ECS: "Your servant is not dead but liveth. Imagine me, day in and day out, watching, bathing, dressing, nursing, and promenading the precious contents of a little crib in the corner of the room. I pace up and down these two chambers of mine, like a caged lioness longing to bring to a close nursing and housekeeping cares.... I will do what I can to help you with your lecture."
They did not always see eye to eye on other matters as well. Elizabeth Cady Stanton's was a lively, creative mind, that tended to move from issue to issue, while Susan B. Anthony steadfastly focused on woman's suffrage. Then, too, Anthony at times resented the domestic responsibilities Cady Stanton and others had which kept them from the fray.
SBA: "Those of you who have the talent to do honor to poor womanhood, have all given yourself over to baby-making; and left poor brainless me to do battle alone. It is a shame. Such a body as I might be spared to rock cradles. But it is a crime for you and Lucy Stone and Antoinette Brown to be doing it."
ECS: Let "Lucy and Antoinette rest awhile in peace and quietness," since "we cannot bring about a moral revolution in a day or year."
SBA: "I would not object to marriage, if it were not that women throw away every plan and purpose of their own life, to conform to the plans and purposes of the man's life."
When she learned that Lucy Stone was pregnant, she wrote her,
SBA: "Lucy, neither of us have time - for such personal matters."
They were a remarkable team - Susan B. Anthony a Quaker-become-Unitarian whose faith was in changing the world, Elizabeth Cady Stanton, a Scotch Presbyterian-become-freethinker - and, dare we say, Unitarian Universalist, whose impassioned mind and eloquent voice moved millions.

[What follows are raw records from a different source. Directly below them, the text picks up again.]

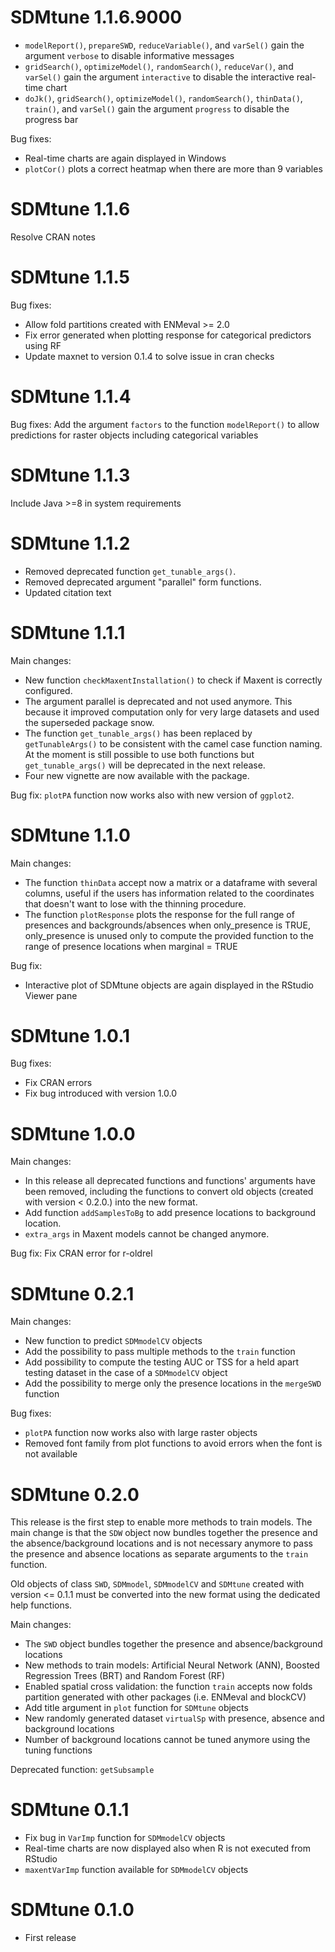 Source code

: # SDMtune 1.1.6.9000
* `modelReport()`, `prepareSWD`, `reduceVariable()`, and `varSel()` gain the argument `verbose` to disable informative messages
* `gridSearch()`, `optimizeModel()`, `randomSearch()`, `reduceVar()`, and `varSel()` gain the argument `interactive` to disable the interactive real-time chart
* `doJk()`, `gridSearch()`, `optimizeModel()`, `randomSearch()`, `thinData()`, `train()`, and `varSel()` gain the argument `progress` to disable the progress bar

Bug fixes:

* Real-time charts are again displayed in Windows
* `plotCor()` plots a correct heatmap when there are more than 9 variables

# SDMtune 1.1.6
Resolve CRAN notes

# SDMtune 1.1.5
Bug fixes:

* Allow fold partitions created with ENMeval >= 2.0
* Fix error generated when plotting response for categorical predictors using RF
* Update maxnet to version 0.1.4 to solve issue in cran checks

# SDMtune 1.1.4
Bug fixes: Add the argument `factors` to the function `modelReport()` to allow predictions for raster objects including categorical variables

# SDMtune 1.1.3
Include Java >=8 in system requirements

# SDMtune 1.1.2

* Removed deprecated function `get_tunable_args()`.
* Removed deprecated argument "parallel" form functions.
* Updated citation text

# SDMtune 1.1.1
Main changes:

* New function `checkMaxentInstallation()` to check if Maxent is correctly configured.
* The argument parallel is deprecated and not used anymore. This because it improved computation only for very large datasets and used the superseded package snow.
* The function `get_tunable_args()` has been replaced by `getTunableArgs()` to be consistent with the camel case function naming. At the moment is still possible to use both functions but `get_tunable_args()` will be deprecated in the next release.
* Four new vignette are now available with the package.

Bug fix: `plotPA` function now works also with new version of `ggplot2`.

# SDMtune 1.1.0
Main changes:

* The function `thinData` accept now a matrix or a dataframe with several columns, useful if the users has information related to the coordinates that doesn't want to lose with the thinning procedure.
* The function `plotResponse` plots the response for the full range of presences and backgrounds/absences when only_presence is TRUE, only_presence is unused only to compute the provided function to the range of presence locations when marginal = TRUE

Bug fix:

* Interactive plot of SDMtune objects are again displayed in the RStudio Viewer pane

# SDMtune 1.0.1
Bug fixes:

* Fix CRAN errors
* Fix bug introduced with version 1.0.0

# SDMtune 1.0.0
Main changes:

* In this release all deprecated functions and functions' arguments have been removed, including the functions to convert old objects (created with version < 0.2.0.) into the new format.
* Add function `addSamplesToBg` to add presence locations to background location.
* `extra_args` in Maxent models cannot be changed anymore.

Bug fix: Fix CRAN error for r-oldrel

# SDMtune 0.2.1
Main changes:

* New function to predict `SDMmodelCV` objects
* Add the possibility to pass multiple methods to the `train` function
* Add possibility to compute the testing AUC or TSS for a held apart testing dataset in the case of a `SDMmodelCV` object
* Add the possibility to merge only the presence locations in the `mergeSWD` function

Bug fixes:

* `plotPA` function now works also with large raster objects 
* Removed font family from plot functions to avoid errors when the font is not available

# SDMtune 0.2.0
This release is the first step to enable more methods to train models. The main change is that the `SDW` object now bundles together the presence and the absence/background locations and is not necessary anymore to pass the presence and absence locations as separate arguments to the `train` function.

Old objects of class `SWD`, `SDMmodel`, `SDMmodelCV` and `SDMtune` created with version <= 0.1.1 must be converted into the new format using the dedicated help functions. 

Main changes:

* The `SWD` object bundles together the presence and absence/background locations
* New methods to train models: Artificial Neural Network (ANN), Boosted Regression Trees (BRT) and Random Forest (RF)
* Enabled spatial cross validation: the function `train` accepts now folds partition generated with other packages (i.e. ENMeval and blockCV)
* Add title argument in `plot` function for `SDMtune` objects
* New randomly generated dataset `virtualSp` with presence, absence and background locations
* Number of background locations cannot be tuned anymore using the tuning functions

Deprecated function: `getSubsample`

# SDMtune 0.1.1

* Fix bug in `VarImp` function for `SDMmodelCV` objects
* Real-time charts are now displayed also when R is not executed from RStudio
* `maxentVarImp` function available for `SDMmodelCV` objects

# SDMtune 0.1.0

* First release
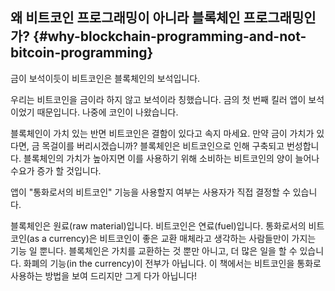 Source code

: ## 왜 비트코인 프로그래밍이 아니라 블록체인 프로그래밍인가? {#why-blockchain-programming-and-not-bitcoin-programming}

금이 보석이듯이 비트코인은 블록체인의 보석입니다.

우리는 비트코인을 금이라 하지 않고 보석이라 칭했습니다. 금의 첫 번째 킬러 앱이 보석이었기 때문입니다. 나중에 코인이 나왔습니다.

블록체인이 가치 있는 반면 비트코인은 결함이 있다고 속지 마세요. 만약 금이 가치가 있다면, 금 목걸이를 버리시겠습니까? 블록체인은 비트코인으로 인해 구축되고 번성합니다. 블록체인의 가치가 높아지면 이를 사용하기 위해 소비하는 비트코인의 양이 늘어나 수요가 증가 할 것입니다.

앱이 "통화로서의 비트코인" 기능을 사용할지 여부는 사용자가 직접 결정할 수 있습니다.

블록체인은 원료(raw material)입니다. 비트코인은 연료(fuel)입니다. 통화로서의 비트코인(as a currency)은 비트코인이 좋은 교환 매체라고 생각하는 사람들만이 가지는 기능 일 뿐니다. 블록체인은 가치를 교환하는 것 뿐만 아니고, 더 많은 일을 할 수 있습니다. 화폐의 기능(in the currency)이 전부가 아닙니다. 이 책에서는 비트코인을 통화로 사용하는 방법을 보여 드리지만 그게 다가 아닙니다!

One observer described them as sitting together in their parlor, diligently forging "all manner of projectiles, from fireworks to thunderbolts .... I know of no more pertinacious incendiaries in the whole country.... This noise-making twain are the two sticks of a drum, keeping up what Daniel Webster called 'the rub-a-dub of agitation."32
In 1902, four years before her death, Anthony wrote to Cady Stanton,
SBA: "It is fifty-one years since we first met.... We little dreamed... that half a century later we would be compelled to leave the finish of the battle to another generation of women. But ... there is an army of them where we were but a handful."
ECS: "If I had had the slightest premonition of all that was to follow that (first) convention, I fear I should not have had the courage to risk it...." "Our successors ... have a big work before them - much bigger - in fact than they imagine. We are only the stone that started the ripple, but they are the ripple that is spreading and will eventually cover the whole pond."
SBA: "I wonder if when I am under the sod - or cremated and floating up in the air - I shall have to stir you and others up. How can you not be all on fire? ... I really believe I shall explode if some of you young women don't wake up - and raise your voice in protest against the impending crime of this nation upon the new islands it has clutched from other folks - Do come into the living present and work to save us from any more barbaric male governments."
Like Frank O'Connor and his friends, Susan B. Anthony and Elizabeth Cady Stanton took off their hats and threw them over the high fences so they knew they would have to climb over to get them. So must we.